**TASK TO CARRY OUT:**
Look through the records and copy every line in which "lịch" appears.

**DATA EXCERPTS:**
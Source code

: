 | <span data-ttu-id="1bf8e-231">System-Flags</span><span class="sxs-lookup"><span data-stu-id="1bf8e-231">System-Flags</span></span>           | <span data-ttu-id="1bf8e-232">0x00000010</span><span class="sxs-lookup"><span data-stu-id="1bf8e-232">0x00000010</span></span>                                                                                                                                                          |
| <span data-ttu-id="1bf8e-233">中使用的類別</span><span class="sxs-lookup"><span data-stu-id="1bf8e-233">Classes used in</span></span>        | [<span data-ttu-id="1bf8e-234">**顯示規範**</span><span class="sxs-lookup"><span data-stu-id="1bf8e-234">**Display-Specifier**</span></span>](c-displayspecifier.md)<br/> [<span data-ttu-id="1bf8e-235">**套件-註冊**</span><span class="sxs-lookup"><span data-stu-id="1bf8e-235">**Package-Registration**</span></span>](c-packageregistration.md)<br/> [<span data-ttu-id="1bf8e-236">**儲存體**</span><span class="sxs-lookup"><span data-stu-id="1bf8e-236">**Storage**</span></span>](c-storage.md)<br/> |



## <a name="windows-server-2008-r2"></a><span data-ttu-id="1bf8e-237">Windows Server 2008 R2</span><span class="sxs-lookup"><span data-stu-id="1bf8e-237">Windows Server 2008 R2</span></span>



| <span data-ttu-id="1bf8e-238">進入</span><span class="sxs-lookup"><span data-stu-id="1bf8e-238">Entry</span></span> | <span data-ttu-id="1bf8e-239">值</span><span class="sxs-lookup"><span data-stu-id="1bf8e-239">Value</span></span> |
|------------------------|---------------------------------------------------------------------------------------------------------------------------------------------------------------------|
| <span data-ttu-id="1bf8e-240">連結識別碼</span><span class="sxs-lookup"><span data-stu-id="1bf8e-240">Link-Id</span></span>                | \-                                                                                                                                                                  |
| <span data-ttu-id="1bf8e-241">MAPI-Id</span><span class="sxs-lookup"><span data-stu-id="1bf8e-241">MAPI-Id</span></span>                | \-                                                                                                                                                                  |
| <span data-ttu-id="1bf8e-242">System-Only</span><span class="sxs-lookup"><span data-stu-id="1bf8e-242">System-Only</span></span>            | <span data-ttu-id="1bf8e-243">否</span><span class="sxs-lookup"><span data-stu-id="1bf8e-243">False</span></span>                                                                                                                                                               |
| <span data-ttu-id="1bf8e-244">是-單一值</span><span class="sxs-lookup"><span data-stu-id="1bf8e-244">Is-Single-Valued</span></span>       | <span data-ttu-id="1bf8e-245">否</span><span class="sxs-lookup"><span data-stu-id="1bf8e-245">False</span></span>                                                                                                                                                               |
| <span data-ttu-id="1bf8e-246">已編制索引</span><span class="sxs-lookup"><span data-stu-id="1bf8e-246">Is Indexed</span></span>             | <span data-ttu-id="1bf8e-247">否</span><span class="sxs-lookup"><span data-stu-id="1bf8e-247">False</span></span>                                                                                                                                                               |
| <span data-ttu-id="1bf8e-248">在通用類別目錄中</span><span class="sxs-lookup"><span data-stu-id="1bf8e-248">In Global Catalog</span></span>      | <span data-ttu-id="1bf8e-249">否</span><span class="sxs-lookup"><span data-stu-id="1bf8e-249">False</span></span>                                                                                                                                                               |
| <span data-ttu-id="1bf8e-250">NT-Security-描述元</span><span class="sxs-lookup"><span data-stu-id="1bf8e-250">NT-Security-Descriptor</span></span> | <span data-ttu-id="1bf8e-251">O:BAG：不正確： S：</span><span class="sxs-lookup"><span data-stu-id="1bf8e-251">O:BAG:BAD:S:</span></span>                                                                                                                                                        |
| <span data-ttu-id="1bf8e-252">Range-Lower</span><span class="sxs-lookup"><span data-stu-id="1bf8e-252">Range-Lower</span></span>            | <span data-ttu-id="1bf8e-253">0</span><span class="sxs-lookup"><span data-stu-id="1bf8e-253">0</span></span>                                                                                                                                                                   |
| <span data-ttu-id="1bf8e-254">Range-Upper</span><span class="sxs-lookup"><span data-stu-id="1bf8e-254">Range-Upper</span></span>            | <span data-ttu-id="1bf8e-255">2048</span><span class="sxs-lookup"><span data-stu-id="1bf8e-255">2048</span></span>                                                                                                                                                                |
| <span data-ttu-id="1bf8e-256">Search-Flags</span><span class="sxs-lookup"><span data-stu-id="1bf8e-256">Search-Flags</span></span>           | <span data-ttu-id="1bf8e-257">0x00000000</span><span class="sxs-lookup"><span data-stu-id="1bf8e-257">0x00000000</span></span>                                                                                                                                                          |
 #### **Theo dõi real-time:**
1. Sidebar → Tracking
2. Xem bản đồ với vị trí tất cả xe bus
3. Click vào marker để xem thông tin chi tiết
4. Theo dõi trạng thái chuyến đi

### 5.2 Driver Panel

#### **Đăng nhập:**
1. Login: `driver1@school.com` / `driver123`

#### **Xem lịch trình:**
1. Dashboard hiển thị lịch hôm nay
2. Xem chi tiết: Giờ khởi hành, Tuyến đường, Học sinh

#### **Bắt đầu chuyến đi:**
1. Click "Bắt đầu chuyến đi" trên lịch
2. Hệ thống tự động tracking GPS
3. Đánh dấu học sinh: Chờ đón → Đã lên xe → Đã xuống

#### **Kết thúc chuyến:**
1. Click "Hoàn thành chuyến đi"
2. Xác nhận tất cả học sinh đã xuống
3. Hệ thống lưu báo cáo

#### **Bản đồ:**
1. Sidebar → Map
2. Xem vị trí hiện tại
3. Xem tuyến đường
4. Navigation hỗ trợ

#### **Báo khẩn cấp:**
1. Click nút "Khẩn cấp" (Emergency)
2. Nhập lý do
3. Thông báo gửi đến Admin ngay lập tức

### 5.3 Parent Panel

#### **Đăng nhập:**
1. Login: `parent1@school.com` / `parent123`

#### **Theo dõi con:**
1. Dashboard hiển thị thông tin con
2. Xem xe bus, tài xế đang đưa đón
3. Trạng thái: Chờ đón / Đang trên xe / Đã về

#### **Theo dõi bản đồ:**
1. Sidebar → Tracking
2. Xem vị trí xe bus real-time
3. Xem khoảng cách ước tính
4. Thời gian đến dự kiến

**SOLUTION:**
#### **Xem lịch trình:**
1. Dashboard hiển thị lịch hôm nay
1. Click "Bắt đầu chuyến đi" trên lịch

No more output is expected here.